The rise in popularity of of the Feminist Movement in the late 1950s till the early ‘70s meant that there was an exponential rise in the number of female doctors, pharmacists, pharmaceutical Scientists and other special-skill professions (such as cardiology and neurology) which today, means that the percentage of female doctors 48% is up from 9% of female doctors in 1950 and 6% in the late 1930s. This growth was a very healthy sign for the decrease in sexism in the Healthcare system however, the fanatic rise in capitalist culture, especially in the United States of America in the Cold War meant that drug manufacturers started initiatives to maximise profits and since R&D is extremely expensive, the test groups again marginalized women out of fear that the variation in medical readings on account of their Hormonal cycle will hinder their probability of quick FDA approvals which saves them money.
Thus, the integration of women in the field of medicine was restricted to the surface level which is why even though 51% of cardiovascular patients are female, only 39% of participants in clinical trials were female. Women are under-represented by a factor of 31% the same statistics for other conditions graphically represented:
This indicates a consistent pattern of under-representation of women. The Classic example of this problem is, a 1998 study by the national cancer institute that investigated the test subjects diets with respect to estrogen metabolisms and its links to cancer of the breast and uterus that included 0 female test subjects.

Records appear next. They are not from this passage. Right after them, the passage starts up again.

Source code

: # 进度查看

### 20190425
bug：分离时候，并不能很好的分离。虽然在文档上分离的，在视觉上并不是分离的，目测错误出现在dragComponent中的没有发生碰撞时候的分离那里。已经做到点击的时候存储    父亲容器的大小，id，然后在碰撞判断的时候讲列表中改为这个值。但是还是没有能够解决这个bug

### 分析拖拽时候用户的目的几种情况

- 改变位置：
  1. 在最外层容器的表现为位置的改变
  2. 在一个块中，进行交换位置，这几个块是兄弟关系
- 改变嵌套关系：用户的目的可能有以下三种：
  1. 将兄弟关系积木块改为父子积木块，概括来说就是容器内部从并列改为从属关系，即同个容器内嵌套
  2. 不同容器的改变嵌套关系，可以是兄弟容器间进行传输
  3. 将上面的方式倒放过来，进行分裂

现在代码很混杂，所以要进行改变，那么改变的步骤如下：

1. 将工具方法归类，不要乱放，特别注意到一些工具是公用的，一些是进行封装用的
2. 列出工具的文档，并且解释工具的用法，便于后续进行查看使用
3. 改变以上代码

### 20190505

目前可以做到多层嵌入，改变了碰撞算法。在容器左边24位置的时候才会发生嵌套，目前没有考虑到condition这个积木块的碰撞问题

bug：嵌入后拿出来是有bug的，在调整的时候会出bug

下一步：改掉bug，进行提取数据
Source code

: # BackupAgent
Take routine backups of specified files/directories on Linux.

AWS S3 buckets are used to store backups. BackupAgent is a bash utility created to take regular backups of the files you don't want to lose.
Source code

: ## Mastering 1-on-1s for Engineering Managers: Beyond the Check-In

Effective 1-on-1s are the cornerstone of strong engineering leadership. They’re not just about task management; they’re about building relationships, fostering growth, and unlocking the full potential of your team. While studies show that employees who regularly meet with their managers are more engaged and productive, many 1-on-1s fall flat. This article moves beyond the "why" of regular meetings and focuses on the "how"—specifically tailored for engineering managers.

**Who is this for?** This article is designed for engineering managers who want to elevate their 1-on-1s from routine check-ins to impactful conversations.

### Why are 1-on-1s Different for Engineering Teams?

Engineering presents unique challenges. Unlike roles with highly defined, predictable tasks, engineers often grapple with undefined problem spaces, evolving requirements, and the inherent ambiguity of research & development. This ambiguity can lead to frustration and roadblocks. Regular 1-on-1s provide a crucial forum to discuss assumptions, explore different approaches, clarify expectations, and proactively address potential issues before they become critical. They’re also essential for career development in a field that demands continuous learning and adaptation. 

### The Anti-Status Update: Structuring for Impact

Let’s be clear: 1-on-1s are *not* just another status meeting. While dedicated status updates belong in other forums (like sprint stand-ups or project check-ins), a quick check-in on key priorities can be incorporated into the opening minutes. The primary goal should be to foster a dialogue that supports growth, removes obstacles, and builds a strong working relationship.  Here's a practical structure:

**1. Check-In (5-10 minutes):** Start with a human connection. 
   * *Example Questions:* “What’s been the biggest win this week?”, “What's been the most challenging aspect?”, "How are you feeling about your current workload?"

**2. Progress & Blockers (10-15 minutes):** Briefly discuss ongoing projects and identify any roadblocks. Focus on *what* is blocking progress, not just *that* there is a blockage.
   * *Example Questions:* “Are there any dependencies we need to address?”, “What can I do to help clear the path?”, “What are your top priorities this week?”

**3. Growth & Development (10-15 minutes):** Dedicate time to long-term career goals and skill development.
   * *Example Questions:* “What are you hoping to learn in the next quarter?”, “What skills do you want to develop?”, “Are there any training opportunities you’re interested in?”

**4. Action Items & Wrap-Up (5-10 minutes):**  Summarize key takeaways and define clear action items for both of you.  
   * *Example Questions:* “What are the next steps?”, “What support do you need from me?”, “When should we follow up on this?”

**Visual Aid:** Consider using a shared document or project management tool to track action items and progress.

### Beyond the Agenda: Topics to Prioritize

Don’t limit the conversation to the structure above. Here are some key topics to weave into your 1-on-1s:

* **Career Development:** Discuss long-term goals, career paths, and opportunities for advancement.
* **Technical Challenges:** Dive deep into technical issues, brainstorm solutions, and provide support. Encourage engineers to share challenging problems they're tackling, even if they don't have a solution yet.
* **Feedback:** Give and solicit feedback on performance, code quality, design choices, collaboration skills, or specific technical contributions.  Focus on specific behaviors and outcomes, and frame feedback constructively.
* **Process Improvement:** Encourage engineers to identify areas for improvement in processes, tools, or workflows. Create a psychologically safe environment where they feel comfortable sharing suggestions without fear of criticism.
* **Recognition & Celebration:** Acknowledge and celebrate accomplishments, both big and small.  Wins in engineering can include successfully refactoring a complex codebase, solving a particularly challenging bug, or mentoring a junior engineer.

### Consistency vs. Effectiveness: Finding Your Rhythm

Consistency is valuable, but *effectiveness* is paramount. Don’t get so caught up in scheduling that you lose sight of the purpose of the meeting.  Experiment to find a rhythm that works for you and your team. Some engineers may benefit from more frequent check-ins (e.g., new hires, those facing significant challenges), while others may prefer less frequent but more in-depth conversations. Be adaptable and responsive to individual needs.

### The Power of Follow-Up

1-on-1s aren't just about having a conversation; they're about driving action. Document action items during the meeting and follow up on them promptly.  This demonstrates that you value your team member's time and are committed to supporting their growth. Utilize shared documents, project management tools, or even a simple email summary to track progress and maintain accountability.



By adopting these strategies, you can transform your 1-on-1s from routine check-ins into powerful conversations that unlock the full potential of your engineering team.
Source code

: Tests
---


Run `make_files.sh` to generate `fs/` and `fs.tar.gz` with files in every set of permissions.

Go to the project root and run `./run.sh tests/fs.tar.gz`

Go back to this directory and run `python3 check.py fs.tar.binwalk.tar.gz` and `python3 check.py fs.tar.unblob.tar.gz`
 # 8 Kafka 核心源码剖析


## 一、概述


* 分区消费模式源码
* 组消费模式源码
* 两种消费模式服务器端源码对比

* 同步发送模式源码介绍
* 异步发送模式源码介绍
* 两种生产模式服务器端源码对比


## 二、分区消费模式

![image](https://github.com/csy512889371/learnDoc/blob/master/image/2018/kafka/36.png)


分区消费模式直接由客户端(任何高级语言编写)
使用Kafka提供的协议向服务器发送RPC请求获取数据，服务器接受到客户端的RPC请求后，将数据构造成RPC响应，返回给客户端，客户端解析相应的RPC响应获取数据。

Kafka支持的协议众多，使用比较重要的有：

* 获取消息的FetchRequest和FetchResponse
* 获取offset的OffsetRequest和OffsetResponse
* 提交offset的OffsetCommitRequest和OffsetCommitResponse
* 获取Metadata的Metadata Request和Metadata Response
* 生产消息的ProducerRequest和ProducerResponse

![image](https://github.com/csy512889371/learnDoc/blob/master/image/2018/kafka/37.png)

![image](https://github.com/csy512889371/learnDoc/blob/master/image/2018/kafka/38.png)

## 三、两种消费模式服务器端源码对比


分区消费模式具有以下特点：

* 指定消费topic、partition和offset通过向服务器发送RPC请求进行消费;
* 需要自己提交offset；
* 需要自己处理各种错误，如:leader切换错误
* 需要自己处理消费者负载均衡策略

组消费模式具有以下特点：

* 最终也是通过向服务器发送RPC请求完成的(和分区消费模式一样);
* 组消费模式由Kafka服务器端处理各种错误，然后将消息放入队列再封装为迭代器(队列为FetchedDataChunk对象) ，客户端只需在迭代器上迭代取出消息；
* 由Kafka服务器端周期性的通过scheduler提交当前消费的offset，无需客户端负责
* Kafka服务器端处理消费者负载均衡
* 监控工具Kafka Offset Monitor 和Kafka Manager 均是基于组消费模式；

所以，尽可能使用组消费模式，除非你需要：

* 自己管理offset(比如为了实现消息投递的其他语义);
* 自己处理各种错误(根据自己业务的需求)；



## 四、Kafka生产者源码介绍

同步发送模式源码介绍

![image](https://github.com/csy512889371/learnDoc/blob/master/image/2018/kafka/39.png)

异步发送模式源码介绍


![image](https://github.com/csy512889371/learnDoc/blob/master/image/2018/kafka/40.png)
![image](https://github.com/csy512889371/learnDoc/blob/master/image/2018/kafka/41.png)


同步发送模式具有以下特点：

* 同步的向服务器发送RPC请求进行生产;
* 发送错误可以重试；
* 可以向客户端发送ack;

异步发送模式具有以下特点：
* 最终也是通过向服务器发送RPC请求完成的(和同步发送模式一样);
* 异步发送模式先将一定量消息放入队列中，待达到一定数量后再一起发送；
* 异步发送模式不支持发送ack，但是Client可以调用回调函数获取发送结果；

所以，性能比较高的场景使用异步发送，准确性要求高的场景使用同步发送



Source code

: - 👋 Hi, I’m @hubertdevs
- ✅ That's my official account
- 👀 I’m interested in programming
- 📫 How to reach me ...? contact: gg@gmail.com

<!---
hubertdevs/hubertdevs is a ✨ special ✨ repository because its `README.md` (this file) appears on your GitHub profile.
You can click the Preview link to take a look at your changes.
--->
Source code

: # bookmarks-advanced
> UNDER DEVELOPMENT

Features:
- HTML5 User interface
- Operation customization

This institutional bias has meant that women across the world are less likely to be properly diagnosed and receive the right treatment for this condition according to multiple studies from PewResearch, UCLA, Stanford university and others,
1.women are 7 times as likely as men to be misdiagnosed and sent home on arrival to the hospital with heart attack symptoms
2.women are 3 times less likely to receive painkillers on going to the ER with abdominal pains
3.as per the NYT, women are 35% less likely to be recommended for a knee replacement
4.as per FDA reports, a total of 8 drugs were recalled over a span of 3 years due to the unacceptable risks to health of women
5.the verbal memory portion the global Alzheimer’s test does not take into account the fact that women are less perceptible to verbal memory dysfunction hence preventing early detection of Alzheimer’s
6.as per a university of Pennsylvania study, women are less likely to receive CPR from bystanders during cardiac arrests due to the myth that women are more susceptible to physical injury and that breasts impair the efficiency of resuscitation
7.the generally medically accepted symptoms of cardiac arrests do not account for the fact that women have subtler symptoms such as inexplicable fatigue and jaw pains
This informational asymmetry and unequal representation of data based on sex has meant that the medical community as a whole and doctors in specific are almost entirely unaware of the subtle distinctions in the biological symptoms and reactions of women as opposed to men. According to a John Hopkins study in 2018, nearly 250,000 of that year’s 2.8 million deaths were on account of medical misdiagnosis. Even though women are 1.6% less likely than men to die of natural causes in any given year in developed nations, they are 32.56% more likely than men to die at least in part, due to medical misdiagnosis (56% of misdiagnosed patients that die are women and 43% are male).
This ever-growing mountain of data just goes on to prove how the historical effect of the patriarchy is still killing women today. It is a chilling realisation that a significant contributing factor to the deaths caused by medical misdiagnosis of women is that medical professionals never bothered to get around to studying biological differences between males and females. It is now time for the world to ensure that no more women die due to the sexism of decades past. No longer can we ask women to pay with lives for the mistakes and asinine assumptions of sexist doctors.